History
- Founded: 1 March 1995

Leadership
- Chairman: Kassym-Jomart Tokayev
- Deputy Chairman: Marat Äzilhanov; ;
- Founder: Nursultan Nazarbayev

Meeting place
- Aqmeşit Street, 3. Astana

Website
- assembly.kz

Constitution
- Constitution of the Republic of Kazakhstan

= Assembly of People of Kazakhstan =

Kazakh political body

The Assembly of People of Kazakhstan (Қазақстан халқы ассамблеясы) is a national political body in Kazakhstan consisting of delegates of the Regional Assemblies of the People.

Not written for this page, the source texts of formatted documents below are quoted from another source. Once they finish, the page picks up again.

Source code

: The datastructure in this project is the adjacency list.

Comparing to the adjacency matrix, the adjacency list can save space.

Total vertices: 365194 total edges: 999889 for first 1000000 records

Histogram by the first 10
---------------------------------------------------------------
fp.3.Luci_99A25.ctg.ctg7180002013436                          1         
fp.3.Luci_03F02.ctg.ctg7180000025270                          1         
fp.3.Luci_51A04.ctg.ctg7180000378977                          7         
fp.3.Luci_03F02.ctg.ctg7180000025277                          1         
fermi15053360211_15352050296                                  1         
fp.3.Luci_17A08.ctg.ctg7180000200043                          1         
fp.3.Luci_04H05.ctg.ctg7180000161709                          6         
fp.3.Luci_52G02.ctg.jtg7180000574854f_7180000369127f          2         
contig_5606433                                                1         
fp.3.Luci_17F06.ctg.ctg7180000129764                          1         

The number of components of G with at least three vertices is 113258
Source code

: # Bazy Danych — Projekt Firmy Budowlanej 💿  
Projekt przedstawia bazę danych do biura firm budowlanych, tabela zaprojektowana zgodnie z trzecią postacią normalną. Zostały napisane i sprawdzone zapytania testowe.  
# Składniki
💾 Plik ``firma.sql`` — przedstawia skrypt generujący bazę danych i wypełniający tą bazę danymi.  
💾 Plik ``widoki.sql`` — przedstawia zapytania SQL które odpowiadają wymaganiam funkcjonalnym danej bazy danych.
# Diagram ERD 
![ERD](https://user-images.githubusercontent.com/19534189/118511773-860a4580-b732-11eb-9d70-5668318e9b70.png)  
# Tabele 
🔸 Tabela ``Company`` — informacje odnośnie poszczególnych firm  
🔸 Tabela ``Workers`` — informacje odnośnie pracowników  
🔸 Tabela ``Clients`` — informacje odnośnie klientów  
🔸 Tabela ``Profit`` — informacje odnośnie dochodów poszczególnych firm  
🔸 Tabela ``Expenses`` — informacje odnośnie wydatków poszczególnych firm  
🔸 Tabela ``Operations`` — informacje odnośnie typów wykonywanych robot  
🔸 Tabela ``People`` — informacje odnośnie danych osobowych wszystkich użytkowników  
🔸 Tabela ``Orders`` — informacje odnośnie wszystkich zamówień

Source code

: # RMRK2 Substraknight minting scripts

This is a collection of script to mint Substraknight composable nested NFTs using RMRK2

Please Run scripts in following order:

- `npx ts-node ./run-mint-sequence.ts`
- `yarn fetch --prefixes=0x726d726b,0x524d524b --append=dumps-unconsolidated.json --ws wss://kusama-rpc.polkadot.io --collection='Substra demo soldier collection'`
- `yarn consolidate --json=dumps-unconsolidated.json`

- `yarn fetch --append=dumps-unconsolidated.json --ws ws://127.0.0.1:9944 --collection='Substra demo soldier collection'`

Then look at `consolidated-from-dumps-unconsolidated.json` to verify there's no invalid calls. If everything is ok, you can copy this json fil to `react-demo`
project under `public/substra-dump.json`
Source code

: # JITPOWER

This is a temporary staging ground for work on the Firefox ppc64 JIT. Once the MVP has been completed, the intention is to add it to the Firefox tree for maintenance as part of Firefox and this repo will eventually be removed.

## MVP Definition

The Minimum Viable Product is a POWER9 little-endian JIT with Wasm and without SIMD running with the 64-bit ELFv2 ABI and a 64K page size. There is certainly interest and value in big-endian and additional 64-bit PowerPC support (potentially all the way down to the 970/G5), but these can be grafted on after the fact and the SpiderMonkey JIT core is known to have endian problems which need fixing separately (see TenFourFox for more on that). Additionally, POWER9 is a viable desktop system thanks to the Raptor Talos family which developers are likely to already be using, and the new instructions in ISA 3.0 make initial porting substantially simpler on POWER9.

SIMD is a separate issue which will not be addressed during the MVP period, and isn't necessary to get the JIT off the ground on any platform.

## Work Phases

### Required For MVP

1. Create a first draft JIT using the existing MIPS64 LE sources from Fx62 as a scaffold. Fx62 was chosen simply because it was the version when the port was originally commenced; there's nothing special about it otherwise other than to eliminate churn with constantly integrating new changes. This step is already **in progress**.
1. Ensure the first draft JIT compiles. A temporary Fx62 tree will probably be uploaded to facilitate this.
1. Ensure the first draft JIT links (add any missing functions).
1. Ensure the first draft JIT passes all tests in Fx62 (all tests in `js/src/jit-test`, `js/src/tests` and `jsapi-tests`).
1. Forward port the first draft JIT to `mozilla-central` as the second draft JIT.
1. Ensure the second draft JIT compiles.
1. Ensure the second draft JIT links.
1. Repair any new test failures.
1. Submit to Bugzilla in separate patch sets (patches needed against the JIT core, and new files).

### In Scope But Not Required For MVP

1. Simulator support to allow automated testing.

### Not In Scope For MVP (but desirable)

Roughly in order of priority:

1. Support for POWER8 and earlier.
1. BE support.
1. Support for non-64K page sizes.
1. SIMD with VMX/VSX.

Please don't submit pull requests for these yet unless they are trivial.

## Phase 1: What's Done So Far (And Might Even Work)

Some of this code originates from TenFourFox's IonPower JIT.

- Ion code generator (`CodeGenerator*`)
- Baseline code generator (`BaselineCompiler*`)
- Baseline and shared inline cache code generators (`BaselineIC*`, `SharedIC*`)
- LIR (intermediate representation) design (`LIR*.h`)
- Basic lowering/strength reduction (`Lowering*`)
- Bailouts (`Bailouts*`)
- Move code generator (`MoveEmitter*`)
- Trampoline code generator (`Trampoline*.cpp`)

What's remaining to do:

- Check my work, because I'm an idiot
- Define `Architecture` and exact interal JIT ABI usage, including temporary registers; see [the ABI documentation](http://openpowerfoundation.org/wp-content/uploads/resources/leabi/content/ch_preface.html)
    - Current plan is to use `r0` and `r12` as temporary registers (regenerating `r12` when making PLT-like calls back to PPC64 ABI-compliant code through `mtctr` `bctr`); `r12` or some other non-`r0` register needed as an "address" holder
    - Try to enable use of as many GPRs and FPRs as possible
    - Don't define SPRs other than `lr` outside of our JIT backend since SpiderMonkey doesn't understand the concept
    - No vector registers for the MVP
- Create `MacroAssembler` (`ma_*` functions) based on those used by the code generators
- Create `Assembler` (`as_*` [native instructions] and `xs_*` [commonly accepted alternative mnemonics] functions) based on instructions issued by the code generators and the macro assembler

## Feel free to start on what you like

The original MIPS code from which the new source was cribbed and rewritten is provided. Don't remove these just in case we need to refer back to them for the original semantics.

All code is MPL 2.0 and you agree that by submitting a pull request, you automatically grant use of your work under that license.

Its task is to represent the various ethnic groups that make up the Central Asian state at national level and to strengthen ethnic/religious coexistence in Kazakh society. It was established in 1995 by President Nursultan Nazarbayev, who served as assembly chairman until April 2021. The assembly is presently chaired by Kazakhstan's president Kassym-Jomart Tokayev.

== Organization ==
The APK consists of 384 representatives of all ethnic groups living in Kazakhstan drawn from the Regional Assemblies of the People. The law provides that all APK decisions be considered by public authorities and civil society institutions; APK Deputies participate in the legislative process and can propose legislation. APK Deputies elected 9 members to the Mäjilis until 2023 and the APK reviews all parliamentary laws to ensure that they are in conformity with the Constitution of Kazakhstan's articles on ethnic harmony and equality.

==Sessions==

- 2015: The 22nd session of the APK was held on held on 22 April 2015, celebrating the 20th anniversary of the APK. During the session the Kazakh President proposed to introduce a national day of gratitude and mark it on 1 March, the day the APK was established.
- 2016: On April 26, 2016, the 24th annual session of the Assembly of the People of Kazakhstan took place in Astana dedicated to the 25th anniversary of the country's independence. The theme of the 2016 session was "Independence. Consent. Nation united future."
- 2019: The 27th session conference was held in Nur-Sultan on 29 April 2019, with the theme being "Formula of Peace and Harmony: Unity and Modernization."